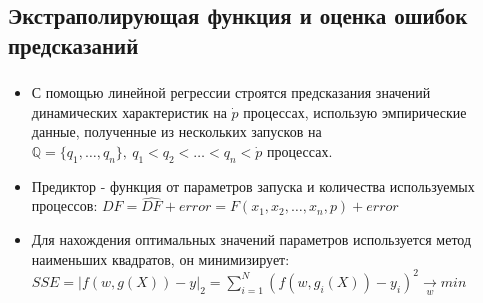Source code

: \documentclass[unicode, t, 11pt]{beamer}%
\begin{document}
		\subsection{Экстраполирующая функция и оценка ошибок предсказаний}
			\begin{frame}
				\frametitle{\insertsection}
					\framesubtitle{\insertsubsection}
					\begin{itemize}[label = \(\bullet\)]
						\item С помощью линейной регрессии строятся предсказания значений динамических характеристик на \(\dot{p}\) процессах, использую эмпирические данные, полученные из нескольких запусков на \(\mathbb{Q} = \{q_1,\ldots, q_n\},\ q_1 < q_2 < \ldots < q_n < \dot{p}\) процессах.
						\item Предиктор - функция от параметров запуска и количества используемых процессов: \(\label{main_formula}DF = \hat{DF} + error = F(x_1, x_2, \ldots, x_n, p) + error\)
						\item Для нахождения оптимальных значений параметров используется метод наименьших квадратов, он минимизирует: \(SSE = |f(w, g(X)) - y|_2 = \sum_{i = 1}^{N}{(f(w, g_i(X)) - y_i)^2 \xrightarrow[w]{} min}\)
					\end{itemize}
			\end{frame}
\end{document}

** Instructions to follow **
What you return must match the records exactly, apart from the images, which are omitted.

** Task solution **
Source code

: \documentclass[unicode, t, 11pt]{beamer}%
\begin{document}
		\subsection{Экстраполирующая функция и оценка ошибок предсказаний}
			\begin{frame}
				\frametitle{\insertsection}
					\framesubtitle{\insertsubsection}
					\begin{itemize}[label = \(\bullet\)]
						\item С помощью линейной регрессии строятся предсказания значений динамических характеристик на \(\dot{p}\) процессах, использую эмпирические данные, полученные из нескольких запусков на \(\mathbb{Q} = \{q_1,\ldots, q_n\},\ q_1 < q_2 < \ldots < q_n < \dot{p}\) процессах.
						\item Предиктор - функция от параметров запуска и количества используемых процессов: \(\label{main_formula}DF = \hat{DF} + error = F(x_1, x_2, \ldots, x_n, p) + error\)
						\item Для нахождения оптимальных значений параметров используется метод наименьших квадратов, он минимизирует: \(SSE = |f(w, g(X)) - y|_2 = \sum_{i = 1}^{N}{(f(w, g_i(X)) - y_i)^2 \xrightarrow[w]{} min}\)
					\end{itemize}
			\end{frame}
\end{document}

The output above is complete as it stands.